WORK ITEM
Keep the wording of the records intact as you retype them, and omit every image.

THE DATA Start Marker

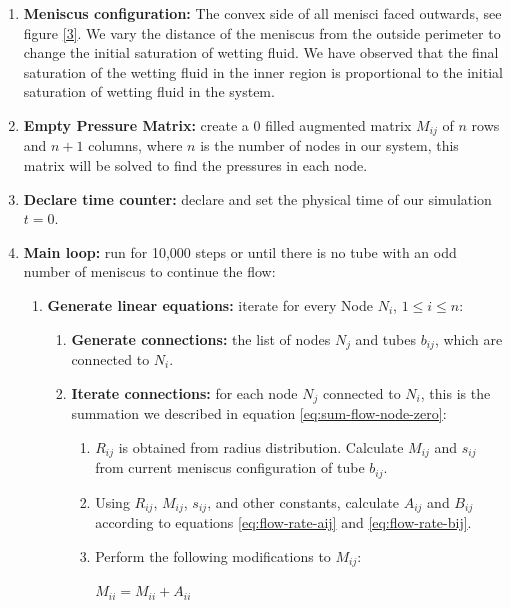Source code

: \documentclass[
	12pt
] {article}
\begin{document}
\begin{enumerate}
	\item \textbf{Meniscus configuration:} The convex side of all menisci faced outwards, see figure \ref{3}. We vary the distance of the meniscus from the outside perimeter to change the initial saturation of wetting fluid. We have observed that the final saturation of the wetting fluid in the inner region is proportional to the initial saturation of wetting fluid in the system.
	
	\item \textbf{Empty Pressure Matrix:} create a 0 filled augmented matrix $M_{ij}$ of $n$ rows and $n + 1$ columns, where $n$ is the number of nodes in our system, this matrix will be solved to find the pressures in each node.
	
	\item \textbf{Declare time counter:} declare and set the physical time of our simulation $t = 0$.
	\item \textbf{Main loop:} run for 10,000 steps or until there is no tube with an odd number of meniscus to continue the flow:
	\begin{enumerate}
		\item \textbf{Generate linear equations:} iterate for every Node $N_i$, $1 \le i \le n$:
		
		\begin{enumerate}
			\item \textbf{Generate connections:} the list of nodes $N_j$ and tubes $b_{ij}$, which are connected to $N_i$.
			
			\item \textbf{Iterate connections:} for each node $N_j$ connected to $N_i$, this is the summation we described in equation \ref{eq:sum-flow-node-zero}:
			
			\begin{enumerate}
				\item $R_{ij}$ is obtained from radius distribution. Calculate $M_{ij}$ and $s_{ij}$ from current meniscus configuration of tube $b_{ij}$.
				
				\item Using $R_{ij}$, $M_{ij}$, $s_{ij}$, and other constants, calculate $A_{ij}$ and $B_{ij}$ according to equations \ref{eq:flow-rate-aij} and \ref{eq:flow-rate-bij}.
				
				\item Perform the following modifications to $M_{ij}$:
				
				$M_{ii} = M_{ii} + A_{ii}$
				

\end{enumerate}
\end{enumerate}
\end{enumerate}
\end{enumerate}
\end{document}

THE DATA End Marker

EXPECTED OUTPUT
Source code

: \documentclass[
	12pt
] {article}
\begin{document}
\begin{enumerate}
	\item \textbf{Meniscus configuration:} The convex side of all menisci faced outwards, see figure \ref{3}. We vary the distance of the meniscus from the outside perimeter to change the initial saturation of wetting fluid. We have observed that the final saturation of the wetting fluid in the inner region is proportional to the initial saturation of wetting fluid in the system.
	
	\item \textbf{Empty Pressure Matrix:} create a 0 filled augmented matrix $M_{ij}$ of $n$ rows and $n + 1$ columns, where $n$ is the number of nodes in our system, this matrix will be solved to find the pressures in each node.
	
	\item \textbf{Declare time counter:} declare and set the physical time of our simulation $t = 0$.
	\item \textbf{Main loop:} run for 10,000 steps or until there is no tube with an odd number of meniscus to continue the flow:
	\begin{enumerate}
		\item \textbf{Generate linear equations:} iterate for every Node $N_i$, $1 \le i \le n$:
		
		\begin{enumerate}
			\item \textbf{Generate connections:} the list of nodes $N_j$ and tubes $b_{ij}$, which are connected to $N_i$.
			
			\item \textbf{Iterate connections:} for each node $N_j$ connected to $N_i$, this is the summation we described in equation \ref{eq:sum-flow-node-zero}:
			
			\begin{enumerate}
				\item $R_{ij}$ is obtained from radius distribution. Calculate $M_{ij}$ and $s_{ij}$ from current meniscus configuration of tube $b_{ij}$.
				
				\item Using $R_{ij}$, $M_{ij}$, $s_{ij}$, and other constants, calculate $A_{ij}$ and $B_{ij}$ according to equations \ref{eq:flow-rate-aij} and \ref{eq:flow-rate-bij}.
				
				\item Perform the following modifications to $M_{ij}$:
				
				$M_{ii} = M_{ii} + A_{ii}$
				

\end{enumerate}
\end{enumerate}
\end{enumerate}
\end{enumerate}
\end{document}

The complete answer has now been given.